> _Your instructions_: Nothing but the lines from the one containing "intentional or typo?" through the last line of the entries should appear in the output, each verbatim.

> _Materials provided_:

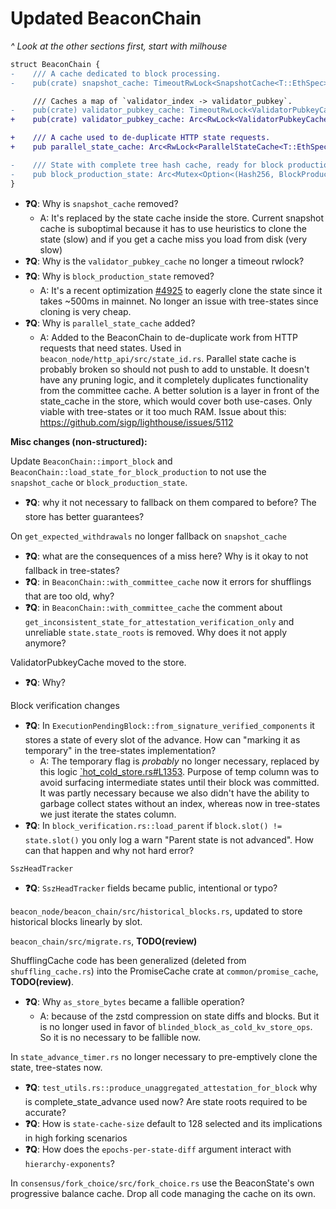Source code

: # Updated BeaconChain

_^ Look at the other sections first, start with milhouse_

```diff
struct BeaconChain {
-    /// A cache dedicated to block processing.
-    pub(crate) snapshot_cache: TimeoutRwLock<SnapshotCache<T::EthSpec>>,

     /// Caches a map of `validator_index -> validator_pubkey`.
-    pub(crate) validator_pubkey_cache: TimeoutRwLock<ValidatorPubkeyCache<T>>,
+    pub(crate) validator_pubkey_cache: Arc<RwLock<ValidatorPubkeyCache<T>>>,

+    /// A cache used to de-duplicate HTTP state requests.
+    pub parallel_state_cache: Arc<RwLock<ParallelStateCache<T::EthSpec>>>,

-    /// State with complete tree hash cache, ready for block production.
-    pub block_production_state: Arc<Mutex<Option<(Hash256, BlockProductionPreState<T::EthSpec>)>>>,
}
```

- **:question:Q**: Why is `snapshot_cache` removed?
  - A: It's replaced by the state cache inside the store. Current snapshot cache is suboptimal because it has to use heuristics to clone the state (slow) and if you get a cache miss you load from disk (very slow)
- **:question:Q**: Why is the `validator_pubkey_cache` no longer a timeout rwlock?
- **:question:Q**: Why is `block_production_state` removed?
  - A: It's a recent optimization [#4925](https://github.com/sigp/lighthouse/pull/4925) to eagerly clone the state since it takes ~500ms in mainnet. No longer an issue with tree-states since cloning is very cheap.
- **:question:Q**: Why is `parallel_state_cache` added?
  - A: Added to the BeaconChain to de-duplicate work from HTTP requests that need states. Used in `beacon_node/http_api/src/state_id.rs`. Parallel state cache is probably broken so should not push to add to unstable. It doesn't have any pruning logic, and it completely duplicates functionality from the committee cache. A better solution is a layer in front of the state_cache in the store, which would cover both use-cases. Only viable with tree-states or it too much RAM. Issue about this: https://github.com/sigp/lighthouse/issues/5112

**Misc changes (non-structured):**

Update `BeaconChain::import_block` and `BeaconChain::load_state_for_block_production` to not use the `snapshot_cache` or `block_production_state`.
- **:question:Q**: why it not necessary to fallback on them compared to before? The store has better guarantees?

On `get_expected_withdrawals` no longer fallback on `snapshot_cache`
- **:question:Q**: what are the consequences of a miss here? Why is it okay to not fallback in tree-states?
- **:question:Q**: in `BeaconChain::with_committee_cache` now it errors for shufflings that are too old, why?
- **:question:Q**: in `BeaconChain::with_committee_cache` the comment about `get_inconsistent_state_for_attestation_verification_only` and unreliable `state.state_roots` is removed. Why does it not apply anymore?

ValidatorPubkeyCache moved to the store.
- **:question:Q**: Why?

Block verification changes
- **:question:Q**: In `ExecutionPendingBlock::from_signature_verified_components` it stores a state of every slot of the advance. How can  "marking it as temporary" in the tree-states implementation?
  - A: The temporary flag is _probably_ no longer necessary, replaced by this logic [`hot_cold_store.rs#L1353](https://github.com/sigp/lighthouse/blob/6262be72199d0cf81a8701076b8434c9914e211a/beacon_node/store/src/hot_cold_store.rs#L1353-L1367). Purpose of temp column was to avoid surfacing intermediate states until their block was committed. It was partly necessary because we also didn't have the ability to garbage collect states without an index, whereas now in tree-states we just iterate the states column.
- **:question:Q**: In `block_verification.rs::load_parent` if `block.slot() != state.slot()` you only log a warn "Parent state is not advanced". How can that happen and why not hard error?

`SszHeadTracker`
- **:question:Q**: `SszHeadTracker` fields became public, intentional or typo?

`beacon_node/beacon_chain/src/historical_blocks.rs`, updated to store historical blocks linearly by slot.

`beacon_chain/src/migrate.rs`, **TODO(review)**

ShufflingCache code has been generalized (deleted from `shuffling_cache.rs`) into the PromiseCache crate at `common/promise_cache`, **TODO(review)**.  

- **:question:Q**: Why `as_store_bytes` became a fallible operation?
  - A: because of the zstd compression on state diffs and blocks. But it is no longer used in favor of `blinded_block_as_cold_kv_store_ops`. So it is no necessary to be fallible now.

In `state_advance_timer.rs` no longer necessary to pre-emptively clone the state, tree-states now.

- **:question:Q**: `test_utils.rs::produce_unaggregated_attestation_for_block` why is complete_state_advance used now? Are state roots required to be accurate?
- **:question:Q**: How is `state-cache-size` default to 128 selected and its implications in high forking scenarios
- **:question:Q**: How does the `epochs-per-state-diff` argument interact with `hierarchy-exponents`?

In `consensus/fork_choice/src/fork_choice.rs` use the BeaconState's own progressive balance cache. Drop all code managing the cache on its own.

> _Exercise solution_:
- **:question:Q**: `SszHeadTracker` fields became public, intentional or typo?

`beacon_node/beacon_chain/src/historical_blocks.rs`, updated to store historical blocks linearly by slot.

`beacon_chain/src/migrate.rs`, **TODO(review)**

ShufflingCache code has been generalized (deleted from `shuffling_cache.rs`) into the PromiseCache crate at `common/promise_cache`, **TODO(review)**.  

- **:question:Q**: Why `as_store_bytes` became a fallible operation?
  - A: because of the zstd compression on state diffs and blocks. But it is no longer used in favor of `blinded_block_as_cold_kv_store_ops`. So it is no necessary to be fallible now.

In `state_advance_timer.rs` no longer necessary to pre-emptively clone the state, tree-states now.

- **:question:Q**: `test_utils.rs::produce_unaggregated_attestation_for_block` why is complete_state_advance used now? Are state roots required to be accurate?
- **:question:Q**: How is `state-cache-size` default to 128 selected and its implications in high forking scenarios
- **:question:Q**: How does the `epochs-per-state-diff` argument interact with `hierarchy-exponents`?

In `consensus/fork_choice/src/fork_choice.rs` use the BeaconState's own progressive balance cache. Drop all code managing the cache on its own.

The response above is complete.